Farms: Carbon Capture and Storage

(asked on 14th July 2023) - View Source

Question to the Department for Environment, Food and Rural Affairs:

To ask His Majesty's Government what support exists for farmers who are not claimants of the Basic Payment Scheme and who want to plant hedges and trees for the purpose of carbon sequestration.


Answered by
Lord Benyon Portrait
Lord Benyon
Minister of State (Foreign, Commonwealth and Development Office)
This question was answered on 24th July 2023

There are several options available for farmers who are not claimants of the Basic Payment Scheme. Under the Countryside Stewardship (CS) Scheme, we pay for the management of hedgerows by rotational cutting and leaving some hedgerows uncut (BE3) and capital grants to plant and restore hedgerows. This includes hedgerow laying, hedgerow cropping and hedgerow gapping up.

We pay for actions to create woodland under CS and the England Woodland Creation Offer (EWCO). This includes capital grants which are required to create woodland, such as planting trees and allowing natural colonisation of trees. Producing woodland creation plans ensure all proposals for new woodland consider any impacts on existing biodiversity, landscape character, water, soil and the historic environment, and that local stakeholders have been consulted. Maintenance payments are also essential to support the establishment of young trees.

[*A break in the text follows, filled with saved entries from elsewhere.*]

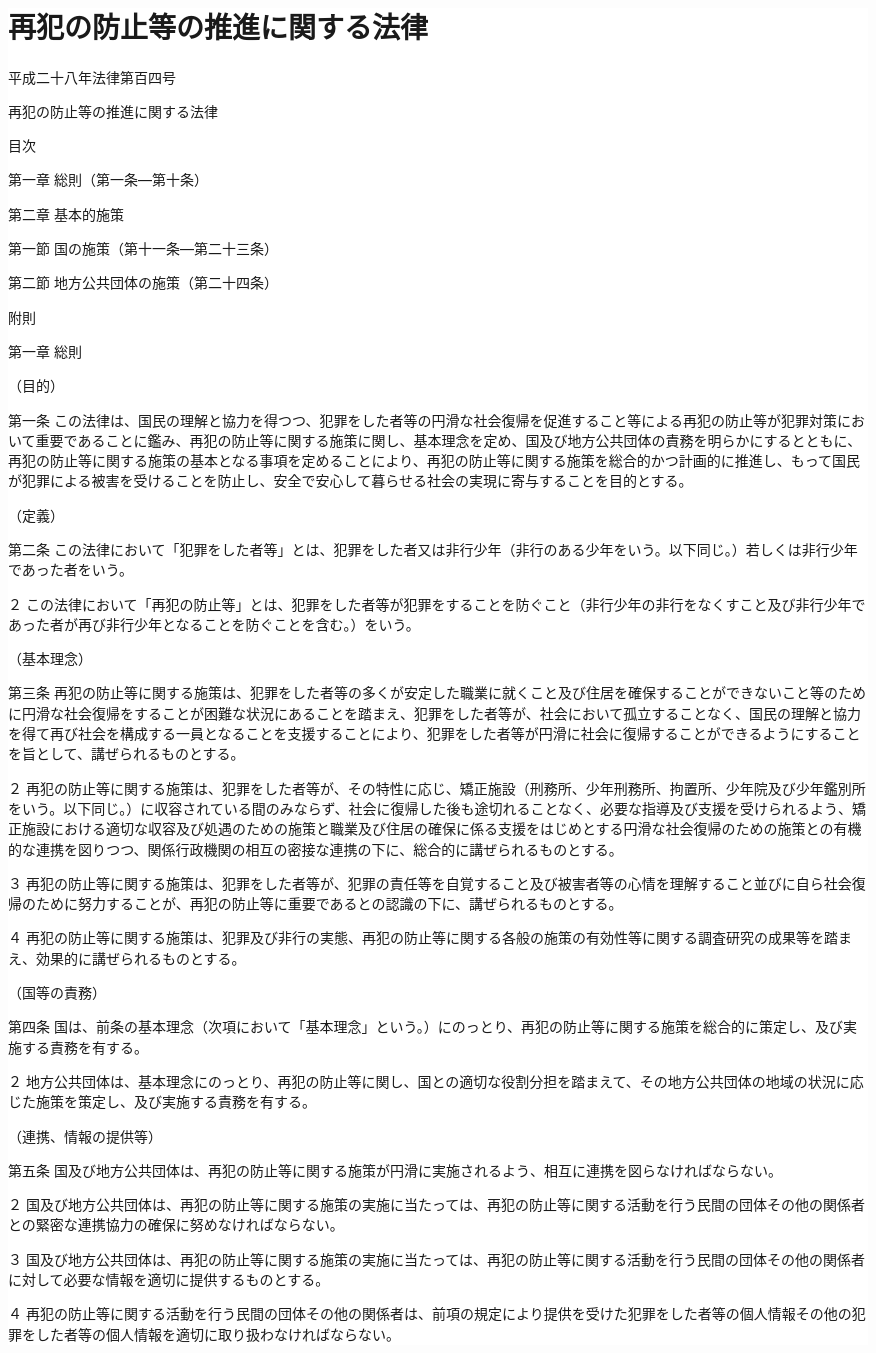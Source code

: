 # 再犯の防止等の推進に関する法律

平成二十八年法律第百四号

再犯の防止等の推進に関する法律

目次

第一章 総則（第一条―第十条）

第二章 基本的施策

第一節 国の施策（第十一条―第二十三条）

第二節 地方公共団体の施策（第二十四条）

附則

第一章 総則

（目的）

第一条 この法律は、国民の理解と協力を得つつ、犯罪をした者等の円滑な社会復帰を促進すること等による再犯の防止等が犯罪対策において重要であることに鑑み、再犯の防止等に関する施策に関し、基本理念を定め、国及び地方公共団体の責務を明らかにするとともに、再犯の防止等に関する施策の基本となる事項を定めることにより、再犯の防止等に関する施策を総合的かつ計画的に推進し、もって国民が犯罪による被害を受けることを防止し、安全で安心して暮らせる社会の実現に寄与することを目的とする。

（定義）

第二条 この法律において「犯罪をした者等」とは、犯罪をした者又は非行少年（非行のある少年をいう。以下同じ。）若しくは非行少年であった者をいう。

２ この法律において「再犯の防止等」とは、犯罪をした者等が犯罪をすることを防ぐこと（非行少年の非行をなくすこと及び非行少年であった者が再び非行少年となることを防ぐことを含む。）をいう。

（基本理念）

第三条 再犯の防止等に関する施策は、犯罪をした者等の多くが安定した職業に就くこと及び住居を確保することができないこと等のために円滑な社会復帰をすることが困難な状況にあることを踏まえ、犯罪をした者等が、社会において孤立することなく、国民の理解と協力を得て再び社会を構成する一員となることを支援することにより、犯罪をした者等が円滑に社会に復帰することができるようにすることを旨として、講ぜられるものとする。

２ 再犯の防止等に関する施策は、犯罪をした者等が、その特性に応じ、矯正施設（刑務所、少年刑務所、拘置所、少年院及び少年鑑別所をいう。以下同じ。）に収容されている間のみならず、社会に復帰した後も途切れることなく、必要な指導及び支援を受けられるよう、矯正施設における適切な収容及び処遇のための施策と職業及び住居の確保に係る支援をはじめとする円滑な社会復帰のための施策との有機的な連携を図りつつ、関係行政機関の相互の密接な連携の下に、総合的に講ぜられるものとする。

３ 再犯の防止等に関する施策は、犯罪をした者等が、犯罪の責任等を自覚すること及び被害者等の心情を理解すること並びに自ら社会復帰のために努力することが、再犯の防止等に重要であるとの認識の下に、講ぜられるものとする。

４ 再犯の防止等に関する施策は、犯罪及び非行の実態、再犯の防止等に関する各般の施策の有効性等に関する調査研究の成果等を踏まえ、効果的に講ぜられるものとする。

（国等の責務）

第四条 国は、前条の基本理念（次項において「基本理念」という。）にのっとり、再犯の防止等に関する施策を総合的に策定し、及び実施する責務を有する。

２ 地方公共団体は、基本理念にのっとり、再犯の防止等に関し、国との適切な役割分担を踏まえて、その地方公共団体の地域の状況に応じた施策を策定し、及び実施する責務を有する。

（連携、情報の提供等）

第五条 国及び地方公共団体は、再犯の防止等に関する施策が円滑に実施されるよう、相互に連携を図らなければならない。

２ 国及び地方公共団体は、再犯の防止等に関する施策の実施に当たっては、再犯の防止等に関する活動を行う民間の団体その他の関係者との緊密な連携協力の確保に努めなければならない。

３ 国及び地方公共団体は、再犯の防止等に関する施策の実施に当たっては、再犯の防止等に関する活動を行う民間の団体その他の関係者に対して必要な情報を適切に提供するものとする。

４ 再犯の防止等に関する活動を行う民間の団体その他の関係者は、前項の規定により提供を受けた犯罪をした者等の個人情報その他の犯罪をした者等の個人情報を適切に取り扱わなければならない。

Woodland creation maintenance payments currently exist across multiple schemes including CS, EWCO and the Tree Health Pilot. We plan to bring these together into a single offer when EWCO transitions into the Environmental Land Management schemes. For Woodland management, under CS, we pay for producing a woodland management plan, woodland improvement and restoring plantations on Ancient Woodland Sites.

Farmers and land managers can also apply to get money for projects that support carbon sequestration via our Landscape Recovery Scheme.